EXERCISE: Leave every picture out and give back the lines below from the first through the line that holds "a. Nastavím pin jako výstupní", exactly as written.

Plain-text document sources
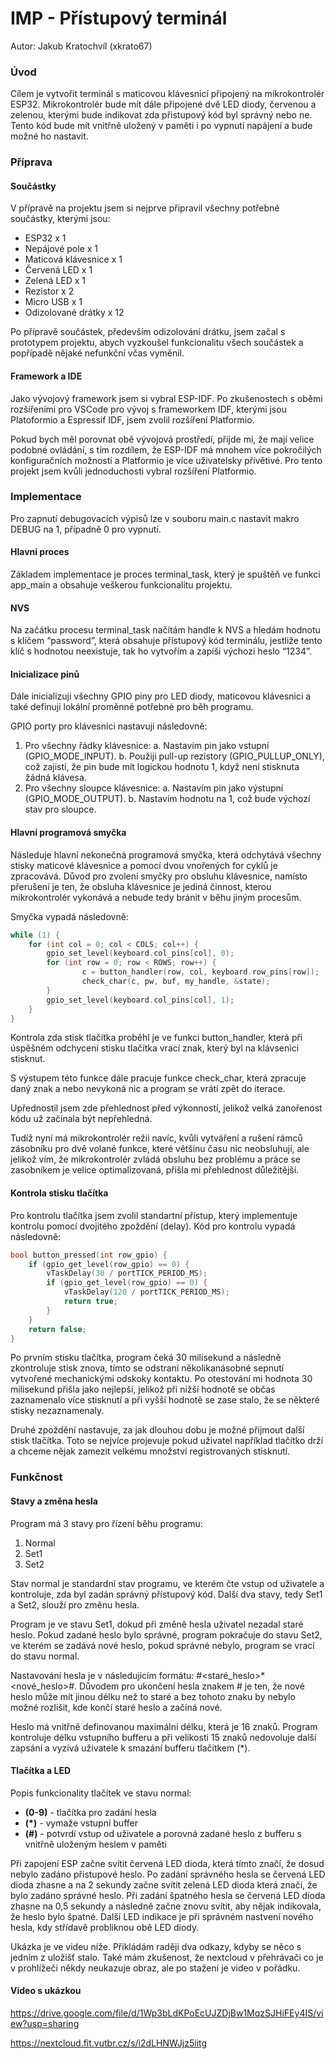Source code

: # IMP - Přístupový terminál

Autor: Jakub Kratochvíl (xkrato67)

### Úvod

Cílem je vytvořit terminál s maticovou klávesnicí připojený na mikrokontrolér ESP32. Mikrokontrolér bude mít dále připojené dvě LED diody, červenou a zelenou, kterými bude indikovat zda přistupový kód byl správný nebo ne. Tento kód bude mít vnitřně uložený v paměti i po vypnutí napájení a bude možné ho nastavit.

### Příprava

#### Součástky

V přípravě na projektu jsem si nejprve připravil všechny potřebné součástky, kterými jsou:

- ESP32 x 1
- Nepájové pole x 1
- Maticová klávesnice x 1
- Červená LED x 1
- Zelená LED x 1
- Rezistor x 2
- Micro USB x 1
- Odizolované drátky x 12

Po přípravě součástek, především odizolování drátku, jsem začal s prototypem projektu, abych vyzkoušel funkcionalitu všech součástek a popřípadě nějaké nefunkční včas vyměnil.

#### Framework a IDE

Jako vývojový framework jsem si vybral ESP-IDF. Po zkušenostech s oběmi rozšířeními pro VSCode pro vývoj s frameworkem IDF, kterými jsou Platoformio a Espressif IDF, jsem zvolil rozšíření Platformio.

Pokud bych měl porovnat obě vývojová prostředí, přijde mi, že mají velice podobné ovládání, s tím rozdílem, že ESP-IDF má mnohem více pokročilých konfiguračních možností a Platformio je více uživatelsky přívětivé. Pro tento projekt jsem kvůli jednoduchosti vybral rozšíření Platformio.

### Implementace

Pro zapnutí debugovacích výpisů lze v souboru main.c nastavit makro DEBUG na 1, případně 0 pro vypnutí.

#### Hlavní proces

Základem implementace je proces terminal_task, který je spuštěň ve funkci app_main a obsahuje veškerou funkcionalitu projektu.

#### NVS

Na začátku procesu terminal_task načítám handle k NVS a hledám hodnotu s klíčem “password”, která obsahuje přístupový kód terminálu, jestliže tento klíč s hodnotou neexistuje, tak ho vytvořím a zapíši výchozí heslo “1234”.

#### Inicializace pinů

Dále inicializuji všechny GPIO piny pro LED diody, maticovou klávesnici a také definuji lokální proměnné potřebné pro běh programu.

GPIO porty pro klávesnici nastavuji následovně:

1. Pro všechny řádky klávesnice:
a. Nastavím pin jako vstupní (GPIO_MODE_INPUT).
b. Použiji pull-up rezistory (GPIO_PULLUP_ONLY), což zajistí, že pin bude mít logickou hodnotu 1, když není stisknuta žádná klávesa.
2. Pro všechny sloupce klávesnice:
a. Nastavím pin jako výstupní (GPIO_MODE_OUTPUT).
b. Nastavím hodnotu na 1, což bude výchozí stav pro sloupce.

#### Hlavní programová smyčka

Následuje hlavní nekonečná programová smyčka, která odchytává všechny stisky maticové klávesnice a pomocí dvou vnořených for cyklů je zpracovává. Důvod pro zvolení smyčky pro obsluhu klávesnice, namísto přerušení je ten, že obsluha klávesnice je jediná činnost, kterou mikrokontrolér vykonává a nebude tedy bránit v běhu jiným procesům.

Smyčka vypadá následovně:

```c
while (1) {
	for (int col = 0; col < COLS; col++) {
		gpio_set_level(keyboard.col_pins[col], 0);
		for (int row = 0; row < ROWS; row++) {
				c = button_handler(row, col, keyboard.row_pins[row]);
				check_char(c, pw, buf, my_handle, &state);
		}
		gpio_set_level(keyboard.col_pins[col], 1);
	}
}
```

Kontrola zda stisk tlačítka proběhl je ve funkci button_handler, která při úspěšném odchycení stisku tlačítka vrací znak, který byl na klávsenici stisknut. 

S výstupem této funkce dále pracuje funkce check_char, která zpracuje daný znak a nebo nevykoná nic a program se vrátí zpět do iterace.

Upřednostil jsem zde přehlednost před výkonností, jelikož velká zanořenost kódu už začínala být nepřehledná. 

Tudíž nyní má mikrokontrolér režii navíc, kvůli vytváření a rušení rámců zásobníku pro dvě volané funkce, které většinu času nic neobsluhují, ale jelikož vím, že mikrokontrolér zvládá obsluhu bez problému a práce se zasobníkem je velice optimalizovaná, přišla mi přehlednost důležitější.

#### Kontrola stisku tlačítka

Pro kontrolu tlačítka jsem zvolil standartní přístup, který implementuje kontrolu pomocí dvojitého zpoždění (delay). Kód pro kontrolu vypadá následovně:

```c
bool button_pressed(int row_gpio) {
    if (gpio_get_level(row_gpio) == 0) {
        vTaskDelay(30 / portTICK_PERIOD_MS);
        if (gpio_get_level(row_gpio) == 0) {
            vTaskDelay(120 / portTICK_PERIOD_MS);
            return true;
        }
    }
    return false;
}
```

Po prvním stisku tlačítka, program čeká 30 milisekund a následně zkontroluje stisk znova, tímto se odstraní několikanásobné sepnutí vytvořené mechanickými odskoky kontaktu. Po otestování mi hodnota 30 milisekund přišla jako nejlepší, jelikož při nižší hodnotě se občas zaznamenalo více stisknutí a při vyšší hodnotě se zase stalo, že se některé stisky nezaznamenaly.

Druhé zpoždění nastavuje, za jak dlouhou dobu je možné přijmout další stisk tlačítka. Toto se nejvíce projevuje pokud uživatel například tlačítko drží a chceme nějak zamezit velkému množství registrovaných stisknutí.

### Funkčnost

#### Stavy a změna hesla

Program má 3 stavy pro řízení běhu programu:

1. Normal
2. Set1
3. Set2

Stav normal je standardní stav programu, ve kterém čte vstup od uživatele a kontroluje, zda byl zadán správný přístupový kód. Další dva stavy, tedy Set1 a Set2, slouží pro změnu hesla.

Program je ve stavu Set1, dokud při změně hesla uživatel nezadal staré heslo. Pokud zadané heslo bylo správné, program pokračuje do stavu Set2, ve kterém se zadává nové heslo, pokud správné nebylo, program se vrací do stavu normal.

Nastavování hesla je v následujicím formátu: #<staré_heslo>*<nové_heslo>#. Důvodem pro ukončení hesla znakem # je ten, že nové heslo může mít jinou délku než to staré a bez tohoto znaku by nebylo možné rozlišit, kde končí staré heslo a začíná nové.

Heslo má vnitřně definovanou maximální délku, která je 16 znaků. Program kontroluje délku vstupního bufferu a při velikosti 15 znaků nedovoluje další zapsání a vyzívá uživatele k smazání bufferu tlačitkem (*).

#### Tlačítka a LED

Popis funkcionality tlačítek ve stavu normal:

- **(0-9)** - tlačítka pro zadání hesla
- **(*)** - vymaže vstupní buffer
- **(#)** - potvrdí vstup od uživatele a porovná zadané heslo z bufferu s vnitřně uloženým heslem v paměti

Při zapojení ESP začne svítit červená LED dioda, která tímto značí, že dosud nebylo zadáno přistupové heslo. Po zadání správného hesla se červená LED dioda zhasne a na 2 sekundy začne svítit zelená LED dioda která značí, že bylo zadáno správné heslo. Při zadání špatného hesla se červená LED dioda zhasne na 0,5 sekundy a následně začne znovu svítit, aby nějak indikovala, že heslo bylo špatné. Další LED indikace je při správném nastvení nového hesla, kdy střídavě probliknou obě LED diody.

Ukázka je ve videu níže. Přikládám raději dva odkazy, kdyby se něco s jedním z uložišť stalo. Také mám zkušenost, že nextcloud v přehrávači co je v prohlížeči někdy neukazuje obraz, ale po stažení je video v pořádku.

#### Video s ukázkou

https://drive.google.com/file/d/1Wp3bLdKPoEcUJZDjBw1MqzSJHiFEy4IS/view?usp=sharing

https://nextcloud.fit.vutbr.cz/s/i2dLHNWJjz5iitg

RESPONSE FOR THIS EXERCISE:
Source code

: # IMP - Přístupový terminál

Autor: Jakub Kratochvíl (xkrato67)

### Úvod

Cílem je vytvořit terminál s maticovou klávesnicí připojený na mikrokontrolér ESP32. Mikrokontrolér bude mít dále připojené dvě LED diody, červenou a zelenou, kterými bude indikovat zda přistupový kód byl správný nebo ne. Tento kód bude mít vnitřně uložený v paměti i po vypnutí napájení a bude možné ho nastavit.

### Příprava

#### Součástky

V přípravě na projektu jsem si nejprve připravil všechny potřebné součástky, kterými jsou:

- ESP32 x 1
- Nepájové pole x 1
- Maticová klávesnice x 1
- Červená LED x 1
- Zelená LED x 1
- Rezistor x 2
- Micro USB x 1
- Odizolované drátky x 12

Po přípravě součástek, především odizolování drátku, jsem začal s prototypem projektu, abych vyzkoušel funkcionalitu všech součástek a popřípadě nějaké nefunkční včas vyměnil.

#### Framework a IDE

Jako vývojový framework jsem si vybral ESP-IDF. Po zkušenostech s oběmi rozšířeními pro VSCode pro vývoj s frameworkem IDF, kterými jsou Platoformio a Espressif IDF, jsem zvolil rozšíření Platformio.

Pokud bych měl porovnat obě vývojová prostředí, přijde mi, že mají velice podobné ovládání, s tím rozdílem, že ESP-IDF má mnohem více pokročilých konfiguračních možností a Platformio je více uživatelsky přívětivé. Pro tento projekt jsem kvůli jednoduchosti vybral rozšíření Platformio.

### Implementace

Pro zapnutí debugovacích výpisů lze v souboru main.c nastavit makro DEBUG na 1, případně 0 pro vypnutí.

#### Hlavní proces

Základem implementace je proces terminal_task, který je spuštěň ve funkci app_main a obsahuje veškerou funkcionalitu projektu.

#### NVS

Na začátku procesu terminal_task načítám handle k NVS a hledám hodnotu s klíčem “password”, která obsahuje přístupový kód terminálu, jestliže tento klíč s hodnotou neexistuje, tak ho vytvořím a zapíši výchozí heslo “1234”.

#### Inicializace pinů

Dále inicializuji všechny GPIO piny pro LED diody, maticovou klávesnici a také definuji lokální proměnné potřebné pro běh programu.

GPIO porty pro klávesnici nastavuji následovně:

1. Pro všechny řádky klávesnice:
a. Nastavím pin jako vstupní (GPIO_MODE_INPUT).
b. Použiji pull-up rezistory (GPIO_PULLUP_ONLY), což zajistí, že pin bude mít logickou hodnotu 1, když není stisknuta žádná klávesa.
2. Pro všechny sloupce klávesnice:
a. Nastavím pin jako výstupní (GPIO_MODE_OUTPUT).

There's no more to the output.